Exercise
Whenever a line in the records below holds the string "aplicación", copy it out.
⟨
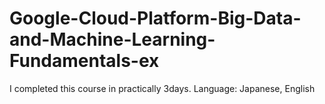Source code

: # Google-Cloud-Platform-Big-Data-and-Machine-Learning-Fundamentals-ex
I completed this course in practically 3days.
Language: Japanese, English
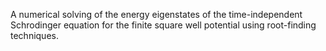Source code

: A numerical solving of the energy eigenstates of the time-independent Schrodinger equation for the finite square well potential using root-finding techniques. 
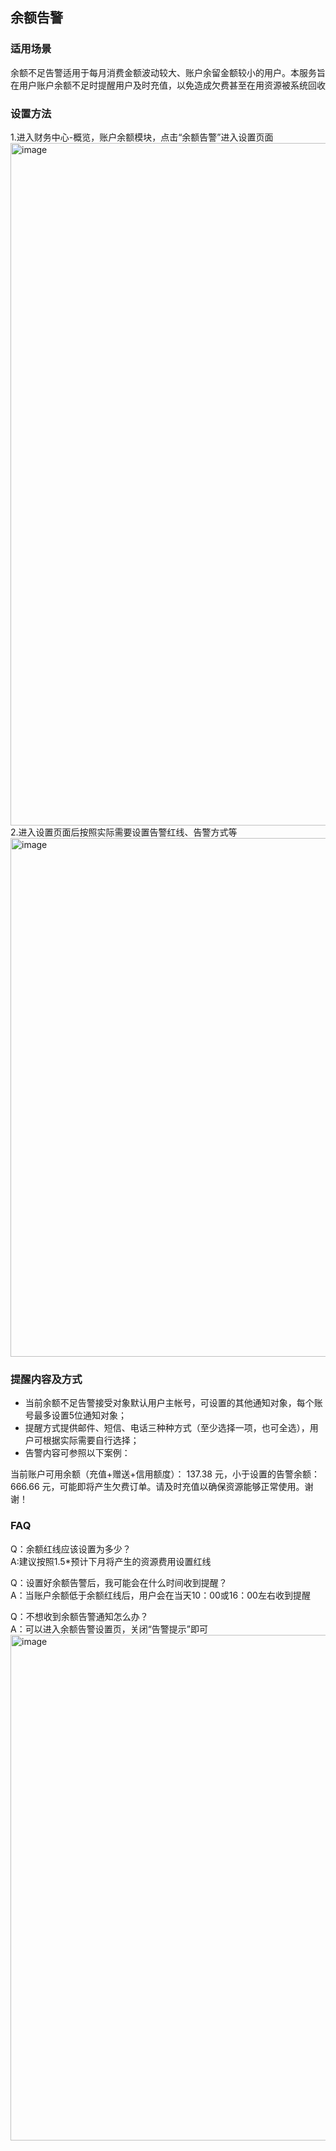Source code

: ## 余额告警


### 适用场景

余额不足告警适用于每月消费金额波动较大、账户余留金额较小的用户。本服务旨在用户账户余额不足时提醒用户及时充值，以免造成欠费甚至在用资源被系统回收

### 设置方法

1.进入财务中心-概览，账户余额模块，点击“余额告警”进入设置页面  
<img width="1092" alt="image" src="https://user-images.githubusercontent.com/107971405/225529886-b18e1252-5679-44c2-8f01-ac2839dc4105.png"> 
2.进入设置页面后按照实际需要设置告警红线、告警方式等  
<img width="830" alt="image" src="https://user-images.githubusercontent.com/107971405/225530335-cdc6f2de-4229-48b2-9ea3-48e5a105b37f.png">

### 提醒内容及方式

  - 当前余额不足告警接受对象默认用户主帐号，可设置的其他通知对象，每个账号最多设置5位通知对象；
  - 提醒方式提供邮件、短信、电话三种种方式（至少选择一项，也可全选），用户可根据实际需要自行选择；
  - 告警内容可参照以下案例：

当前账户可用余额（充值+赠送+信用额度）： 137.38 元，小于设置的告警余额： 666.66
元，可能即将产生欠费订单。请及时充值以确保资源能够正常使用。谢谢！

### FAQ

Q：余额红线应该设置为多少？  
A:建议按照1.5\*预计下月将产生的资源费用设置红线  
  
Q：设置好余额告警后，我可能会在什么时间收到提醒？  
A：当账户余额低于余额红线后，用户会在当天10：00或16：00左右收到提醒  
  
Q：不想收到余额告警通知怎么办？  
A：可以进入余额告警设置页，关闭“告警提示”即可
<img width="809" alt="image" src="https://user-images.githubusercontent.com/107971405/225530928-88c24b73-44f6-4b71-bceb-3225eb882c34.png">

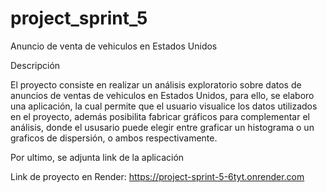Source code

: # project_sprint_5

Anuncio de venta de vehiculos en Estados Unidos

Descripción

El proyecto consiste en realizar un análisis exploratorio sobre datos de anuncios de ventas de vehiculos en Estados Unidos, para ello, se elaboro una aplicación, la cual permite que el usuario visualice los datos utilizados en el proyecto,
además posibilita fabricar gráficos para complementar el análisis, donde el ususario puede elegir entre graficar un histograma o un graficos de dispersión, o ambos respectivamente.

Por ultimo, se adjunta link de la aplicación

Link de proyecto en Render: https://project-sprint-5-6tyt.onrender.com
⟩
Answer to this exercise
El proyecto consiste en realizar un análisis exploratorio sobre datos de anuncios de ventas de vehiculos en Estados Unidos, para ello, se elaboro una aplicación, la cual permite que el usuario visualice los datos utilizados en el proyecto,
Por ultimo, se adjunta link de la aplicación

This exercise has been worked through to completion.